What initially attracted you to wanting to work with voice recognition and voice assistants?

I enjoyed computers and programming from a very young age, so I went on to study Computer Science at UCLA. While at school I had the good fortune of getting an internship at Symantec, where I worked for more than 12 years. From there, I joined Amazon Web Services and launched the Amazon Echo. That’s when I first got excited about the potential of voice, what it was doing for smart homes and how it could transform businesses, so I went on to found Alexa for Business to help create smart office spaces.

Years later, I was thrilled when I met Pindrop’s CEO, Vijay Balasubramaniyan, as Pindrop gave me the perfect opportunity to combine my security background from Symantec and my passion for voice technology.

As the founding GM of Alexa for Business, you led the service from conception to release. What were some of the key lessons that you learned from this experience?

Working on Alexa for Business taught me the importance of identity. With any new technology, it becomes more useful when there is a strong way of identifying and authenticating people. Phones, for example, became an even bigger part of our lives and work when we were able to make transactions through mobile applications tied to our identities and passwords. This opportunity that passwords provide for authentication is the same opportunity voice provides for a variety of new technologies and experiences.

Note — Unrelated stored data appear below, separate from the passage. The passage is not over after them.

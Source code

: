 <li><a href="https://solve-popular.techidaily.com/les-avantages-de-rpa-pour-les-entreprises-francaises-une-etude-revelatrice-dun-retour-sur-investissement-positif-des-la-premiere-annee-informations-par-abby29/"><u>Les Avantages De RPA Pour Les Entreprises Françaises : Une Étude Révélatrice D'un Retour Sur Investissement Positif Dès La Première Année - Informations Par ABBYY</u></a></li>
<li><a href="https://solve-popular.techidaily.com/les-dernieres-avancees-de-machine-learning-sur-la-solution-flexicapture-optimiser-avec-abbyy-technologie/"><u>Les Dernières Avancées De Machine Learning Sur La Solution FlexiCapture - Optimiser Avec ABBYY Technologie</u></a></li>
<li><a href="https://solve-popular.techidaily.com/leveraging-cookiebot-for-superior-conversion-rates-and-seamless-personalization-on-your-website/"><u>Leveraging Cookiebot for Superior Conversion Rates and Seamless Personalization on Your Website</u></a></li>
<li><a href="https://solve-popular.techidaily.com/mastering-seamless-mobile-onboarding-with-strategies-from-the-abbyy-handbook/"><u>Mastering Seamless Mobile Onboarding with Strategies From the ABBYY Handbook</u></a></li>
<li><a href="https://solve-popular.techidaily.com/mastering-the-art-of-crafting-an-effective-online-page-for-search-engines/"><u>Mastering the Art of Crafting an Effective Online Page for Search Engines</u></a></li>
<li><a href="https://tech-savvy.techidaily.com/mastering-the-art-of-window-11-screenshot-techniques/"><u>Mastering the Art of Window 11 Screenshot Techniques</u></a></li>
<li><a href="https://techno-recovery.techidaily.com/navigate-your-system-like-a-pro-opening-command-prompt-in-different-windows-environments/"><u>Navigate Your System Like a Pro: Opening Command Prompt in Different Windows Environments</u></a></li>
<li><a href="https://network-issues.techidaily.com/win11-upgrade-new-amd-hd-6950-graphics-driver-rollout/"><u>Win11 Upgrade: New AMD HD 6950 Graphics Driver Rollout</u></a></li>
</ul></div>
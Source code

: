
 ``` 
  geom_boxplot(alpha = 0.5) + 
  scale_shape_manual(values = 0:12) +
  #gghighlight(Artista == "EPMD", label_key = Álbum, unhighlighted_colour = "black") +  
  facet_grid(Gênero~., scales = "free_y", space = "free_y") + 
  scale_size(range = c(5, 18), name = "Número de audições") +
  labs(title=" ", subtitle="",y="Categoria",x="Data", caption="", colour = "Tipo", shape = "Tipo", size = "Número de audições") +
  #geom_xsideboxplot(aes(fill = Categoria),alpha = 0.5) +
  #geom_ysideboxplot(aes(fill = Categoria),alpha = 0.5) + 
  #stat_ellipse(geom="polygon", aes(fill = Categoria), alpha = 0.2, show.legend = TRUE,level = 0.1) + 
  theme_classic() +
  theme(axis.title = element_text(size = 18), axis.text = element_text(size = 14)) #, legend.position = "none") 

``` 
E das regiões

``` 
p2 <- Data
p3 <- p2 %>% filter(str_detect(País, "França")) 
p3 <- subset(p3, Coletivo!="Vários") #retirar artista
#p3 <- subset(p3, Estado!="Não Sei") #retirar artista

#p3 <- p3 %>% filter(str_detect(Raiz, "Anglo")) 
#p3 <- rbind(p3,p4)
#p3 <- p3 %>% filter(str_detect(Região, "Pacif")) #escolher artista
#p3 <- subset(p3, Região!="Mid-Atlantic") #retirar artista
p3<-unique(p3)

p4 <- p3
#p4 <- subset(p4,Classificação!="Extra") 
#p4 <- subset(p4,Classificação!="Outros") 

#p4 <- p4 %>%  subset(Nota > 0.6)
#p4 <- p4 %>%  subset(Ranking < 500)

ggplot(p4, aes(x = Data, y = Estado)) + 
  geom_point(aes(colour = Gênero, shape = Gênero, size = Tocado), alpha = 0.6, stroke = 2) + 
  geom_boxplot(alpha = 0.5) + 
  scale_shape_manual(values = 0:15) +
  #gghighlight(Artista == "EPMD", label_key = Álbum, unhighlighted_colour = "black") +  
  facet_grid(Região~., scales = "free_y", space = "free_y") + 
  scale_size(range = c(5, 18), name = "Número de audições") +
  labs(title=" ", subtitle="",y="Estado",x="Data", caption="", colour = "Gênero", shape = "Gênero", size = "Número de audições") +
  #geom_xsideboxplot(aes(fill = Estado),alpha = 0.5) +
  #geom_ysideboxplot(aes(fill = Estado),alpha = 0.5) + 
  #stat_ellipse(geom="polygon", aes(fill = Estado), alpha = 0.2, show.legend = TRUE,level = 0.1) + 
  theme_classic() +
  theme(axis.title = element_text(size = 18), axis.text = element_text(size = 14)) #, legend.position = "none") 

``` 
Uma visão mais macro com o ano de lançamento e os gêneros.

Your current role is Chief Technology Officer of Pindrop. Could you briefly explain what Pindrop is?

Pindrop is the global technology leader in voice security with a singular mission to provide real-time authentication and security on every voice communication and voice device. Pindrop’s patented technology and expertise extracts intelligence from calls and voices encountered in the contact center, and across a wide range of devices and applications, to detect and prevent fraud as well as authenticate customers.

The company’s proprietary Phoneprinting and DeepVoice technologies are trusted by eight of the largest banks, five of the largest insurance companies, and three of the top brokerages in North America.

What is social engineering in the context of information security?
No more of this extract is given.